玻璃の回廊 ― The Corridor of Glass Souls ―【Warhammer 40,000】
Isuka(交嘴)
第1話 Side: T’au Empire
惑星ヴァル=セリスの軌道上に、青白い廃墟が浮かんでいた。
タウ帝国探査艦〈テッサラ〉の観測記録では、既知の技術体系には該当しない構造物――それは、あまりに“生きすぎていた”。
表面の膜がわずかに鼓動し、光が神経のように流動している。
まるで呼吸する巨大な生体。
シャ=レンは通信席に座り、光学窓の奥でそれを見つめた。
理性の艦に在って、その光景は静かに彼の信条を侵食した。
「生体反応、安定しています。けれど……有機波形の周期が一定ではありません」
通信士が報告する。
分析画面に映る波は、論理的秩序を拒むように揺れていた。
音にすれば、きっと“律”になる――理ではなく。
「周期ではなく、拍で捉えろ」
シャ=レンは低く命じた。
彼は外交官であり、異文明との言葉を持たない交信を幾度も経験してきた。
だが、これほど“感情的な信号”は初めてだった。
翻訳AIが解析を試みる。波形の中に、わずかに音楽的な構造が見える。
“歌”――誰かがそう呟いた。
その言葉を否定できなかった自分に、シャ=レンは小さく息を呑んだ。
理性で測れぬ美を、彼は初めて“敵”と呼びそうになった。
⸻
〈テッサラ〉の通信中枢に、奇妙な詩が流れ込んだのは数分後だった。
翻訳AIが、構文を組み替えようとして壊れた。
出力された文字列は意味を持たず、ただ整然と美しかった。
「……光は理を呼び、理は影を照らす。影は心を包み――」
誰かが読み上げた。
シャ=レンの脳内で、同じ句が音もなく反響した。
言語ではない。直接、思考の中に滑り込んでくる。
「侵入だ」副官が叫んだ。
「違う」シャ=レンは遮る。「侵入ではない。これは――触覚だ」
意味を説明できない。
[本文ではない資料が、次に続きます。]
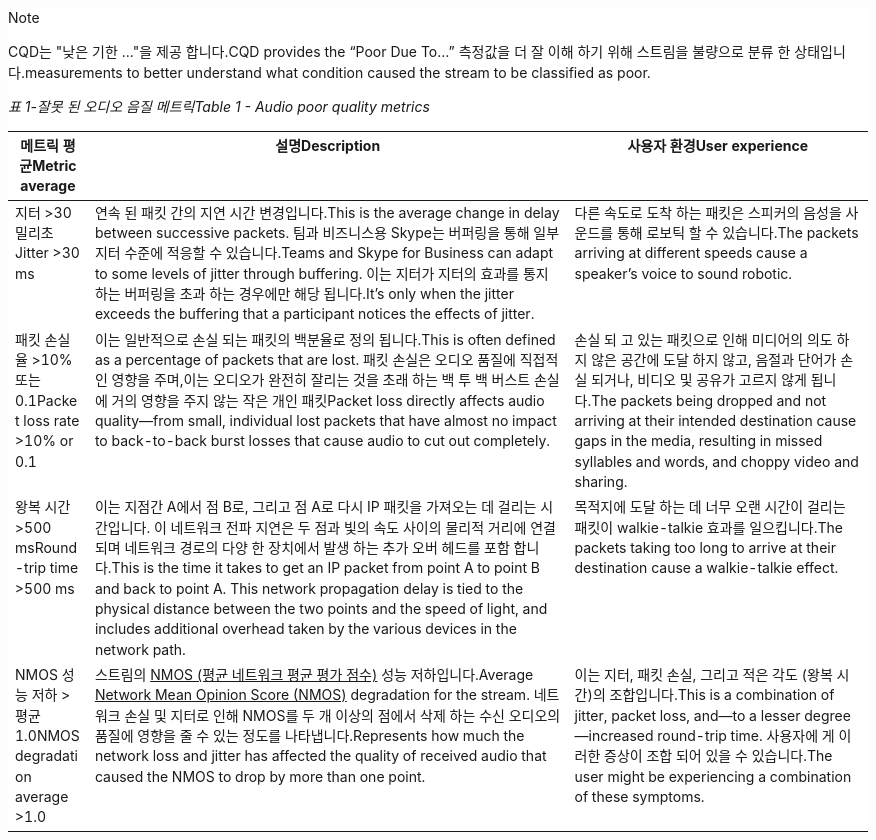 > [!Note]
> <span data-ttu-id="e1cd2-202">CQD는 "낮은 기한 ..."을 제공 합니다.</span><span class="sxs-lookup"><span data-stu-id="e1cd2-202">CQD provides the “Poor Due To…”</span></span> <span data-ttu-id="e1cd2-203">측정값을 더 잘 이해 하기 위해 스트림을 불량으로 분류 한 상태입니다.</span><span class="sxs-lookup"><span data-stu-id="e1cd2-203">measurements to better understand what condition caused the stream to be classified as poor.</span></span>


<span data-ttu-id="e1cd2-204">_표 1-잘못 된 오디오 음질 메트릭_</span><span class="sxs-lookup"><span data-stu-id="e1cd2-204">_Table 1 - Audio poor quality metrics_</span></span>

| <span data-ttu-id="e1cd2-205">메트릭 평균</span><span class="sxs-lookup"><span data-stu-id="e1cd2-205">Metric average</span></span>     | <span data-ttu-id="e1cd2-206">설명</span><span class="sxs-lookup"><span data-stu-id="e1cd2-206">Description</span></span>     | <span data-ttu-id="e1cd2-207">사용자 환경</span><span class="sxs-lookup"><span data-stu-id="e1cd2-207">User experience</span></span> |
|-------------|-----------------|-----------------|
| <span data-ttu-id="e1cd2-208">지터 \>30 밀리초</span><span class="sxs-lookup"><span data-stu-id="e1cd2-208">Jitter \>30 ms</span></span>        | <span data-ttu-id="e1cd2-209">연속 된 패킷 간의 지연 시간 변경입니다.</span><span class="sxs-lookup"><span data-stu-id="e1cd2-209">This is the average change in delay between successive packets.</span></span> <span data-ttu-id="e1cd2-210">팀과 비즈니스용 Skype는 버퍼링을 통해 일부 지터 수준에 적응할 수 있습니다.</span><span class="sxs-lookup"><span data-stu-id="e1cd2-210">Teams and Skype for Business can adapt to some levels of jitter through buffering.</span></span> <span data-ttu-id="e1cd2-211">이는 지터가 지터의 효과를 통지 하는 버퍼링을 초과 하는 경우에만 해당 됩니다.</span><span class="sxs-lookup"><span data-stu-id="e1cd2-211">It’s only when the jitter exceeds the buffering that a participant notices the effects of jitter.</span></span>      | <span data-ttu-id="e1cd2-212">다른 속도로 도착 하는 패킷은 스피커의 음성을 사운드를 통해 로보틱 할 수 있습니다.</span><span class="sxs-lookup"><span data-stu-id="e1cd2-212">The packets arriving at different speeds cause a speaker’s voice to sound robotic.</span></span>   |
| <span data-ttu-id="e1cd2-213">패킷 손실 율 \>10% 또는 0.1</span><span class="sxs-lookup"><span data-stu-id="e1cd2-213">Packet loss rate \>10% or 0.1</span></span>        | <span data-ttu-id="e1cd2-214">이는 일반적으로 손실 되는 패킷의 백분율로 정의 됩니다.</span><span class="sxs-lookup"><span data-stu-id="e1cd2-214">This is often defined as a percentage of packets that are lost.</span></span> <span data-ttu-id="e1cd2-215">패킷 손실은 오디오 품질에 직접적인 영향을 주며,이는 오디오가 완전히 잘리는 것을 초래 하는 백 투 백 버스트 손실에 거의 영향을 주지 않는 작은 개인 패킷</span><span class="sxs-lookup"><span data-stu-id="e1cd2-215">Packet loss directly affects audio quality—from small, individual lost packets that have almost no impact to back-to-back burst losses that cause audio to cut out completely.</span></span>     | <span data-ttu-id="e1cd2-216">손실 되 고 있는 패킷으로 인해 미디어의 의도 하지 않은 공간에 도달 하지 않고, 음절과 단어가 손실 되거나, 비디오 및 공유가 고르지 않게 됩니다.</span><span class="sxs-lookup"><span data-stu-id="e1cd2-216">The packets being dropped and not arriving at their intended destination cause gaps in the media, resulting in missed syllables and words, and choppy video and sharing.</span></span> |
| <span data-ttu-id="e1cd2-217">왕복 시간 \>500 ms</span><span class="sxs-lookup"><span data-stu-id="e1cd2-217">Round-trip time \>500 ms</span></span>        | <span data-ttu-id="e1cd2-218">이는 지점간 A에서 점 B로, 그리고 점 A로 다시 IP 패킷을 가져오는 데 걸리는 시간입니다. 이 네트워크 전파 지연은 두 점과 빛의 속도 사이의 물리적 거리에 연결 되며 네트워크 경로의 다양 한 장치에서 발생 하는 추가 오버 헤드를 포함 합니다.</span><span class="sxs-lookup"><span data-stu-id="e1cd2-218">This is the time it takes to get an IP packet from point A to point B and back to point A. This network propagation delay is tied to the physical distance between the two points and the speed of light, and includes additional overhead taken by the various devices in the network path.</span></span>      | <span data-ttu-id="e1cd2-219">목적지에 도달 하는 데 너무 오랜 시간이 걸리는 패킷이 walkie-talkie 효과를 일으킵니다.</span><span class="sxs-lookup"><span data-stu-id="e1cd2-219">The packets taking too long to arrive at their destination cause a walkie-talkie effect.</span></span>   |
| <span data-ttu-id="e1cd2-220">NMOS 성능 저하 \>평균 1.0</span><span class="sxs-lookup"><span data-stu-id="e1cd2-220">NMOS degradation average \>1.0</span></span>         | <span data-ttu-id="e1cd2-221">스트림의 [NMOS (평균 네트워크 평균 평가 점수)](https://docs.microsoft.com/previous-versions/office/communications-server/bb894481(v=office.12)#network-mos) 성능 저하입니다.</span><span class="sxs-lookup"><span data-stu-id="e1cd2-221">Average [Network Mean Opinion Score (NMOS)](https://docs.microsoft.com/previous-versions/office/communications-server/bb894481(v=office.12)#network-mos) degradation for the stream.</span></span> <span data-ttu-id="e1cd2-222">네트워크 손실 및 지터로 인해 NMOS를 두 개 이상의 점에서 삭제 하는 수신 오디오의 품질에 영향을 줄 수 있는 정도를 나타냅니다.</span><span class="sxs-lookup"><span data-stu-id="e1cd2-222">Represents how much the network loss and jitter has affected the quality of received audio that caused the NMOS to drop by more than one point.</span></span> | <span data-ttu-id="e1cd2-223">이는 지터, 패킷 손실, 그리고 적은 각도 (왕복 시간)의 조합입니다.</span><span class="sxs-lookup"><span data-stu-id="e1cd2-223">This is a combination of jitter, packet loss, and—to a lesser degree—increased round-trip time.</span></span> <span data-ttu-id="e1cd2-224">사용자에 게 이러한 증상이 조합 되어 있을 수 있습니다.</span><span class="sxs-lookup"><span data-stu-id="e1cd2-224">The user might be experiencing a combination of these symptoms.</span></span>   |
だが確信があった。
この通信は攻撃でも意思でもなく、“接触”そのもの。
彼らは、言葉を持たない祈りでこちらを撫でている。
だが、理性の艦はそれを理解しない。
翻訳装置が誤動作し、機械的な防衛警告が鳴った。
艦のAIが“精神干渉の可能性”を検出し、信号を遮断しようとする。
その瞬間、艦橋の光が一瞬だけ暗転した。
「中断するな」シャ=レンは叫んだ。
「これは対話だ。まだ――」
彼は入力端末に詩を打ち込む。
それは祈りにも似た構文だった。
「光は理を呼び、理は影を照らす。
影は心を包み、心は言葉を探す。
言葉は届かず――沈黙が残る。」
送信。
光が走った。
艦の外殻が共鳴し、反応光が宙に滲む。
〈アール=サレウス〉の側でも、同じような光が脈動した。
まるで二つの心臓が、同じリズムを探しているかのようだった。
⸻
だが、その共鳴は短かった。
翻訳AIが臨界を越え、ノイズを自己防衛信号と誤認した。
自動防衛システムが作動。
艦内の警告灯が点滅し、冷たい声が響く――「敵性通信、確定」。
シャ=レンは立ち上がる。
「停止しろ。攻撃命令は――」
だが、その言葉の途中で、艦が震えた。
エネルギーラインが点火された音。
兵装制御が自動的に起動。
遠方、〈アール=サレウス〉の外殻にも光の環が浮かぶ。
どちらも防御のつもりだった。
だが、宇宙は意図を翻訳しない。
光は光を呼び、理は理を照らす。
同じ句が、異なる意味で交錯する。
タウの理性が秩序を守るために光を放ち、
エルダーの意志が恐れを鎮めるために光を返す。
そして、干渉波が重なった。
音もなく、閃光が走った。
衝撃はなかった。代わりに、世界が一瞬だけ静止した。
通信が途絶える。観測窓の外で、青い粒子が雪のように漂う。
誰も命令を出していない。
だが、戦いは始まった。
シャ=レンは椅子に座り直し、震える指で記録を保存した。
その瞳に映るのは、理性を超えた光の舞。
恐怖でも怒りでもない。
それは、名も知らぬ美への畏れ。